• _WHAT THE TASK REQUIRES_: The reply to the records below should contain exactly the lines from the line with "If $a=0$ then" through the line with "x_n) \, : \, x_i \in", and nothing besides.

Extracted records
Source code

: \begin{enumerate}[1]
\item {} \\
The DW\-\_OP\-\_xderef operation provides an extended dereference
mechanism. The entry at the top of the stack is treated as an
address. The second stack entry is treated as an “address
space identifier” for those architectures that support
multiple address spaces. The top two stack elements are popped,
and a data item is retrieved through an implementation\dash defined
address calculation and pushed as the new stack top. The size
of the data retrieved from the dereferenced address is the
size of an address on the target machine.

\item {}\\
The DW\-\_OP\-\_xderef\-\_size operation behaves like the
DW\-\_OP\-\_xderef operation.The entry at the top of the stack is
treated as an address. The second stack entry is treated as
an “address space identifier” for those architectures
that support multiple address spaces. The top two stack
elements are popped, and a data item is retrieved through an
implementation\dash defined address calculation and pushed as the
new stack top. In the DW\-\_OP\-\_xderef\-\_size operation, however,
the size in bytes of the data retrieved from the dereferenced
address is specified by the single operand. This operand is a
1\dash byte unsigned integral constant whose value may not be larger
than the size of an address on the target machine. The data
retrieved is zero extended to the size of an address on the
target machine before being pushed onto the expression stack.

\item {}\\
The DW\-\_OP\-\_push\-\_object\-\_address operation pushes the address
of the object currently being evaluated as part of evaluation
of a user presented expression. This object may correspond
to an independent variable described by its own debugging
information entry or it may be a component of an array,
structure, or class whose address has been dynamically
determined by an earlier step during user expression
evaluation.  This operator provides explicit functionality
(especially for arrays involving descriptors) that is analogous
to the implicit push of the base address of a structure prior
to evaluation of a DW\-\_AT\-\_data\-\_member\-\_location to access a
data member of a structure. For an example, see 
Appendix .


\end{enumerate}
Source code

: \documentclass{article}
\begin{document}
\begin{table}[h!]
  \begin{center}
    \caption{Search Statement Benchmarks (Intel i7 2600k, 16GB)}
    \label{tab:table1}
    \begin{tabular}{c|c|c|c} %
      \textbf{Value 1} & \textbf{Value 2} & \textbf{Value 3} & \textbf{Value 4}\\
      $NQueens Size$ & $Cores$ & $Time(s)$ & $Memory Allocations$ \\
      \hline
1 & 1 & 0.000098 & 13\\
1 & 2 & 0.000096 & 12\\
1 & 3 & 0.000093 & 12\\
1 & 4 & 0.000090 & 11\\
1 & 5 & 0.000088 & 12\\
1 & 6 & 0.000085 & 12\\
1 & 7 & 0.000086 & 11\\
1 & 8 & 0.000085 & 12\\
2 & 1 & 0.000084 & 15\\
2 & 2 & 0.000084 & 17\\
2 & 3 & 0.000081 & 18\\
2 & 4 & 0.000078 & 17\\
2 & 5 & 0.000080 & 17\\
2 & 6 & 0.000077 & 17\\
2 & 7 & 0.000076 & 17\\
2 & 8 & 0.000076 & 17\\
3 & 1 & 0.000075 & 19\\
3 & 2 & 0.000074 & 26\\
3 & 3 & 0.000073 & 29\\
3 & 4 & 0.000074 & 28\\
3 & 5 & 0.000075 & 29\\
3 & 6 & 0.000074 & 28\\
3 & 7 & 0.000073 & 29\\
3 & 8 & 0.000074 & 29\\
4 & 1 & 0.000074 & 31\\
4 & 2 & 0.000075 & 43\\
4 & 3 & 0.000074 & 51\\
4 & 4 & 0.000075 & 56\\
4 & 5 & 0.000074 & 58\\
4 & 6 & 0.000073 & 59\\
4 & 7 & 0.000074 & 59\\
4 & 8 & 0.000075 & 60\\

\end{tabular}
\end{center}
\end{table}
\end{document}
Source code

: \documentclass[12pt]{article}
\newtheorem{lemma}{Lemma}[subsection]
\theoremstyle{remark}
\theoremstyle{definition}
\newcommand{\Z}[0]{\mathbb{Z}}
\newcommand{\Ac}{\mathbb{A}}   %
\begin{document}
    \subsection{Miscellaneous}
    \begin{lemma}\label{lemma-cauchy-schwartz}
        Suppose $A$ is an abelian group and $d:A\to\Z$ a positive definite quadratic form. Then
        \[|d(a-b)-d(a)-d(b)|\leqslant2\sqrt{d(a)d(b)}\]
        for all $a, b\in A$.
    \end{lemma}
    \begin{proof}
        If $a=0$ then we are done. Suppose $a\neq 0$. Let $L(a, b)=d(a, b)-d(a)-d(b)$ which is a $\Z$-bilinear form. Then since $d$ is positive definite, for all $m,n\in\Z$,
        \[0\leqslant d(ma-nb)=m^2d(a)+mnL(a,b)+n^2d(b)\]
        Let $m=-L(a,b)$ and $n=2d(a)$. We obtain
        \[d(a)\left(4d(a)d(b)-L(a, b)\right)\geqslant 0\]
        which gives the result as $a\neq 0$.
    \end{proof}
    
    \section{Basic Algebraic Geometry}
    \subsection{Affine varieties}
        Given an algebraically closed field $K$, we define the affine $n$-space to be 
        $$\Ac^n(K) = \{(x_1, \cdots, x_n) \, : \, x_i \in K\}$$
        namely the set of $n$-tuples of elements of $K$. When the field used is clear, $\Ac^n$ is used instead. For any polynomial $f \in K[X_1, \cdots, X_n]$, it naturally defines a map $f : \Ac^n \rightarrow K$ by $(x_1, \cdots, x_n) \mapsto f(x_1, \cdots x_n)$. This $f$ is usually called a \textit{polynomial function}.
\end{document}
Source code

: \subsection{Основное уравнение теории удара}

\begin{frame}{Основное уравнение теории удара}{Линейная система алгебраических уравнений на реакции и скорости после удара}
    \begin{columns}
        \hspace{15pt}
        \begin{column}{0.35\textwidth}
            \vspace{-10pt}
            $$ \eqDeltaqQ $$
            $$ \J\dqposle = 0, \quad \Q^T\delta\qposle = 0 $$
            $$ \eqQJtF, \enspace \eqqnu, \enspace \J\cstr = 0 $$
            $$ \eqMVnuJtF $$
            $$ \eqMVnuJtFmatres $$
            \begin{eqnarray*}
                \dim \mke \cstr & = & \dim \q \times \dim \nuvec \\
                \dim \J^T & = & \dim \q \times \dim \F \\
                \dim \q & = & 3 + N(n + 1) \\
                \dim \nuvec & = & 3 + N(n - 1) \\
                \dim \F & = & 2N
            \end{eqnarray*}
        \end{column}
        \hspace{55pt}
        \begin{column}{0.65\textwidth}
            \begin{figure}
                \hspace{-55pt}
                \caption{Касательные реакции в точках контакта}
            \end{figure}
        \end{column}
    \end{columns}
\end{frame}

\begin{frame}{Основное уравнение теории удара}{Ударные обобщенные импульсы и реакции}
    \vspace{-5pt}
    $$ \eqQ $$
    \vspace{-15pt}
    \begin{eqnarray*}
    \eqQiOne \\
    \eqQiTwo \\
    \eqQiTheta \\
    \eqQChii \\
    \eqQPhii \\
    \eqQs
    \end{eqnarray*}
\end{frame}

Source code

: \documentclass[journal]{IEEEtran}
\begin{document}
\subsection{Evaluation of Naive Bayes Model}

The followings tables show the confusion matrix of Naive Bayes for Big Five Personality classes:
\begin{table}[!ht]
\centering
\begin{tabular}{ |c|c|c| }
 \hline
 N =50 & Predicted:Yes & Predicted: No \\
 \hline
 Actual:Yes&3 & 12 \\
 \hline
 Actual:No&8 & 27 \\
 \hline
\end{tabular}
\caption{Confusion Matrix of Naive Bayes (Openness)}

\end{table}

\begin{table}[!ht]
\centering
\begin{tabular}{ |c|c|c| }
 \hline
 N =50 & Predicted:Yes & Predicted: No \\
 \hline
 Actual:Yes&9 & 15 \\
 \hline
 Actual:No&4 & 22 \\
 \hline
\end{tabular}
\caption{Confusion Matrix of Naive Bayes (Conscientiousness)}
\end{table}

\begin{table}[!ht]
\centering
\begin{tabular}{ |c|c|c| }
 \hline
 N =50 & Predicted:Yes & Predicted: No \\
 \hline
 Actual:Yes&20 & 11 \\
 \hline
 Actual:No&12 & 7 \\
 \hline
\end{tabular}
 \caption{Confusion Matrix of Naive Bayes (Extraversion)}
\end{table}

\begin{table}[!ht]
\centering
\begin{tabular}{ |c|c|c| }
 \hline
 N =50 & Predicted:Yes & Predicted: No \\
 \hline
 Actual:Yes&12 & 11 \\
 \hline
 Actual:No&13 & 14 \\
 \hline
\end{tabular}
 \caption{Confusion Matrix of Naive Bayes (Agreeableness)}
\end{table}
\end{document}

• _RESPONSE AREA_:
        If $a=0$ then we are done. Suppose $a\neq 0$. Let $L(a, b)=d(a, b)-d(a)-d(b)$ which is a $\Z$-bilinear form. Then since $d$ is positive definite, for all $m,n\in\Z$,
        \[0\leqslant d(ma-nb)=m^2d(a)+mnL(a,b)+n^2d(b)\]
        Let $m=-L(a,b)$ and $n=2d(a)$. We obtain
        \[d(a)\left(4d(a)d(b)-L(a, b)\right)\geqslant 0\]
        which gives the result as $a\neq 0$.
    \end{proof}
    
    \section{Basic Algebraic Geometry}
    \subsection{Affine varieties}
        Given an algebraically closed field $K$, we define the affine $n$-space to be 
        $$\Ac^n(K) = \{(x_1, \cdots, x_n) \, : \, x_i \in K\}$$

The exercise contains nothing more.